Provided records:
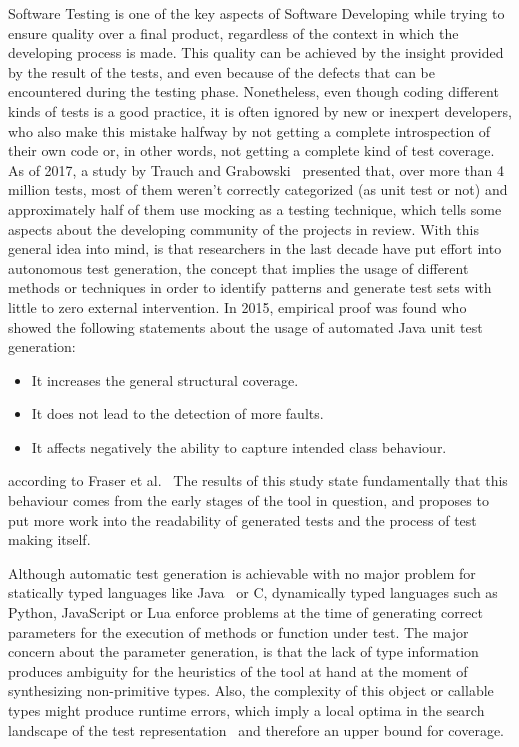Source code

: \documentclass[%
  chapterprefix=false,%
  open=right,%
  twoside=true,%
  paper=a4,%
  logofile={Figures/logo.png},%
  thesistype=master,%
  UKenglish,%
]{se2thesis}
\begin{document}
Software Testing is one of the key aspects of Software Developing while trying to ensure quality over a final product, regardless of the context in which the developing process is made.
This quality can be achieved by the insight provided by the result of the tests, and even because of the defects that can be encountered during the testing phase.
Nonetheless, even though coding different kinds of tests is a good practice, it is often ignored by new or inexpert developers, who also make this mistake halfway by not getting a complete introspection of their own code or, in other words, not getting a complete kind of test coverage.
As of 2017, a study by Trauch and Grabowski~\cite{DBLP:conf/icst/TrautschG17} presented that, over more than 4 million tests, most of them weren't correctly categorized (as unit test or not) and approximately half of them use mocking as a testing technique, which tells some aspects about the developing community of the projects in review. 
With this general idea into mind, is that researchers in the last decade   have put effort into autonomous test generation, the concept that implies the usage of different methods or techniques in order to identify patterns and generate test sets with little to zero   external intervention.
In 2015, empirical proof was found who showed the following statements about the usage of automated Java unit test generation:
\begin{itemize}
  \item It increases the general structural coverage.
  \item It does not lead to the detection of more faults.
  \item It affects negatively the ability to capture intended class behaviour.
\end{itemize}
according to Fraser et al.~\cite{DBLP:journals/tosem/FraserSMAP15}
The results of this study state fundamentally that this behaviour  comes from the early stages of the tool in question, and proposes to put more work into the readability of generated tests and  the process of test making itself.

Although automatic test generation is achievable with no major problem for statically typed languages like Java~\cite{DBLP:journals/tse/FraserA13} or C, dynamically typed languages such as Python, JavaScript or Lua enforce problems at the time of generating correct parameters for the execution of methods or function under test.
The major concern about the parameter generation, is that the lack of type information produces ambiguity for the heuristics of the tool at hand at the moment of synthesizing non-primitive types.
Also, the complexity of this object or callable types might produce runtime errors, which imply a local optima in the search landscape of the test representation~\cite{DBLP:conf/sigsoft/0001O00D21} and therefore an upper bound for coverage.
\end{document}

Exercise:
Copy out the material above exactly; the images stay out.

Answer:
Source code

: \documentclass[%
  chapterprefix=false,%
  open=right,%
  twoside=true,%
  paper=a4,%
  logofile={Figures/logo.png},%
  thesistype=master,%
  UKenglish,%
]{se2thesis}
\begin{document}
Software Testing is one of the key aspects of Software Developing while trying to ensure quality over a final product, regardless of the context in which the developing process is made.
This quality can be achieved by the insight provided by the result of the tests, and even because of the defects that can be encountered during the testing phase.
Nonetheless, even though coding different kinds of tests is a good practice, it is often ignored by new or inexpert developers, who also make this mistake halfway by not getting a complete introspection of their own code or, in other words, not getting a complete kind of test coverage.
As of 2017, a study by Trauch and Grabowski~\cite{DBLP:conf/icst/TrautschG17} presented that, over more than 4 million tests, most of them weren't correctly categorized (as unit test or not) and approximately half of them use mocking as a testing technique, which tells some aspects about the developing community of the projects in review. 
With this general idea into mind, is that researchers in the last decade   have put effort into autonomous test generation, the concept that implies the usage of different methods or techniques in order to identify patterns and generate test sets with little to zero   external intervention.
In 2015, empirical proof was found who showed the following statements about the usage of automated Java unit test generation:
\begin{itemize}
  \item It increases the general structural coverage.
  \item It does not lead to the detection of more faults.
  \item It affects negatively the ability to capture intended class behaviour.
\end{itemize}
according to Fraser et al.~\cite{DBLP:journals/tosem/FraserSMAP15}
The results of this study state fundamentally that this behaviour  comes from the early stages of the tool in question, and proposes to put more work into the readability of generated tests and  the process of test making itself.

Although automatic test generation is achievable with no major problem for statically typed languages like Java~\cite{DBLP:journals/tse/FraserA13} or C, dynamically typed languages such as Python, JavaScript or Lua enforce problems at the time of generating correct parameters for the execution of methods or function under test.
The major concern about the parameter generation, is that the lack of type information produces ambiguity for the heuristics of the tool at hand at the moment of synthesizing non-primitive types.
Also, the complexity of this object or callable types might produce runtime errors, which imply a local optima in the search landscape of the test representation~\cite{DBLP:conf/sigsoft/0001O00D21} and therefore an upper bound for coverage.
\end{document}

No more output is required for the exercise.